→ WHAT YOU SHOULD DO: Nothing belongs in the answer except the lines of the material that include "devtool".

→ TASK INPUTS:
______________________________
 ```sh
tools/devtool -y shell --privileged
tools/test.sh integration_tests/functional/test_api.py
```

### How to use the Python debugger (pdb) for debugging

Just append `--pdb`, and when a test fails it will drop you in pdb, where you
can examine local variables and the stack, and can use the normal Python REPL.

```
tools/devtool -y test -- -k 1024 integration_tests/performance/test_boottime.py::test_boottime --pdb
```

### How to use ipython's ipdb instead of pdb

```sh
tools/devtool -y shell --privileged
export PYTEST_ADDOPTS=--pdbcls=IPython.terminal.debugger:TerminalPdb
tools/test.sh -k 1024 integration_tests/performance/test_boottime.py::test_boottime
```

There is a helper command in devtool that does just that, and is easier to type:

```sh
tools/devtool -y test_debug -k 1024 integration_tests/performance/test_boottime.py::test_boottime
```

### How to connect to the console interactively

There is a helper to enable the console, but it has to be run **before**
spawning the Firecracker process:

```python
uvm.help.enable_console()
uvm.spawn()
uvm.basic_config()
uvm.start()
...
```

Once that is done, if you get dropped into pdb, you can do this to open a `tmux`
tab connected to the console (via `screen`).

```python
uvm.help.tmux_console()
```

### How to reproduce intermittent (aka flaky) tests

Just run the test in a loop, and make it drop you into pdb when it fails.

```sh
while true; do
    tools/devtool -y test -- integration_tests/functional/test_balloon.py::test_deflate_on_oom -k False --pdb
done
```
______________________________
→ ANSWER TO THE PROBLEM:
tools/devtool -y shell --privileged
tools/devtool -y test -- -k 1024 integration_tests/performance/test_boottime.py::test_boottime --pdb
tools/devtool -y shell --privileged
There is a helper command in devtool that does just that, and is easier to type:
tools/devtool -y test_debug -k 1024 integration_tests/performance/test_boottime.py::test_boottime
    tools/devtool -y test -- integration_tests/functional/test_balloon.py::test_deflate_on_oom -k False --pdb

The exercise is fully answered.